In this episode, HBM host Jeff Emtman attempts to make a metaphor about bats and humans.  Perhaps it’s anthropomorphic, perhaps it’s unnecessarily poetic, or perhaps it’s a fair one.  

Jeff leaves his home in Seattle to move cross-country to Boston.  Along the way he takes a five day layover in Colorado to meet up with an old friend (Helen Katich) and her girlfriend (Laura Goldhamer).  The three drive from Denver to the San Luis Valley of Central Colorado.  They visit Valley View Hot Springs and walk to the mouth of an abandoned iron mine 10,000 feet above sea level called “The Glory Hole.”  

 
 

The Glory Hole houses an estimated 250,000 Mexican free-tailed bats each summer.  These bats migrate in from Central and South America to eat bugs and raise their pups.  They fly together at dusk in gatherings visually similar to the murmurations of starlings.   This bat species, also known as the Brazilian free-tailed bat, is extremely social, and perhaps nature’s most gregarious mammal species.  

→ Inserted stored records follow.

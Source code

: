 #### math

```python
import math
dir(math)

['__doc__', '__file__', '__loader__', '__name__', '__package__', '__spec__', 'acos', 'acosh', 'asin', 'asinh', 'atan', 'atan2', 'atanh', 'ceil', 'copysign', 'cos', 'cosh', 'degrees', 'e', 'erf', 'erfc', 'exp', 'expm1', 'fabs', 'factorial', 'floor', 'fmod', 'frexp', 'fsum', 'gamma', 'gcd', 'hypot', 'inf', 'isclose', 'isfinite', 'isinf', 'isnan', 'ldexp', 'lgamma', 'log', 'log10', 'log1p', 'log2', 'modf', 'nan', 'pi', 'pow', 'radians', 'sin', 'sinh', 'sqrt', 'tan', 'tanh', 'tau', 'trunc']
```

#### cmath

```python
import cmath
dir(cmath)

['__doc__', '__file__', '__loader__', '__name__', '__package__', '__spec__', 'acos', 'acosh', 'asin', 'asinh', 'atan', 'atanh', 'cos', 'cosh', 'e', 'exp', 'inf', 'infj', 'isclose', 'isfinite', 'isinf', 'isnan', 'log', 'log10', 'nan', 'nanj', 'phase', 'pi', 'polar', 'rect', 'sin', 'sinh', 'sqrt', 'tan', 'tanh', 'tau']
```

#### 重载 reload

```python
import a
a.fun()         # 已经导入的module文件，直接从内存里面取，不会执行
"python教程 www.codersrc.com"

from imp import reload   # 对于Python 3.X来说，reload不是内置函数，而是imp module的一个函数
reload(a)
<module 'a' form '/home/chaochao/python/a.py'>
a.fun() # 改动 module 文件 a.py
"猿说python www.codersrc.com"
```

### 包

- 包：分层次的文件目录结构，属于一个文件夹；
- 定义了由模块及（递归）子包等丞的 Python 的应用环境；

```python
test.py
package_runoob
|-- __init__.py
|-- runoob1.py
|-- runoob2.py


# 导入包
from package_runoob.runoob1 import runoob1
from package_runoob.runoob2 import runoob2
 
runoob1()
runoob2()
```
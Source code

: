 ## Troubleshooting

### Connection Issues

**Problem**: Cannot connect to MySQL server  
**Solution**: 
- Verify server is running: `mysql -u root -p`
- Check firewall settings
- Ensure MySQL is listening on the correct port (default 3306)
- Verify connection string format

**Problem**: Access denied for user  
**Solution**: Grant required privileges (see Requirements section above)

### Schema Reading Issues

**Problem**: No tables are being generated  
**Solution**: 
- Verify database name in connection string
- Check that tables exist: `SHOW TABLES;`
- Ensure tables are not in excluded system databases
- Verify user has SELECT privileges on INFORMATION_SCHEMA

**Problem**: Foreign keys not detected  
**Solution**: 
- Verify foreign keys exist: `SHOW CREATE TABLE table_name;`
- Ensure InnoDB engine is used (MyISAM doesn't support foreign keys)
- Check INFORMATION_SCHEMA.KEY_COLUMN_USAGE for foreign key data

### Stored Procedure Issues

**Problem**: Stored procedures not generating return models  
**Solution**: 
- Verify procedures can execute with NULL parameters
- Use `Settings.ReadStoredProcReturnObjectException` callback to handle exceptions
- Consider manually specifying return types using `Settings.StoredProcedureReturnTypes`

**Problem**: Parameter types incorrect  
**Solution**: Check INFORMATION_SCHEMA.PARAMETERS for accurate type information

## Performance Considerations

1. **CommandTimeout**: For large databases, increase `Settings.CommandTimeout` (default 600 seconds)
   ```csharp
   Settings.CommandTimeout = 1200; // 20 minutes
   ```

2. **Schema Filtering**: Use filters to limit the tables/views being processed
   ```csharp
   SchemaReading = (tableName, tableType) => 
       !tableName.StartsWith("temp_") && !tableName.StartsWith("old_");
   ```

Despite this, their social and hunting calls are completely inaudible to humans.  They produce ultrasounds, sounds too high pitched for human ears. But some audio equipment (see below) can still record these sounds, then computer algorithms can pitch them down into human-audible sounds.  

 
Helen Katich

Helen Katich

A preserved Mexican free-tailed bat at the welcome center of Valley View Hot Springs

 

One evening, Jeff and Helen and Laura hike to the mouth of the mine.  At this vantage point, they watch some of the bats flying out and Jeff manages to record some of their loud, ultrasonic vocalizations, before the storm forces them back downhill.  The next day, Jeff flies to his new home in Boston.

Jeff recorded the bat calls in this episode with a Tascam DR100MK3 at 192kHZ sample rate and an Echo Meter Touch 2 Pro at sample rates of 256kHZ and 384kHZ.  The calls were recorded at frequencies of approximately 21kHZ to 36kHZ and time/pitch-shifted with Elastique 3.2.3 Pro.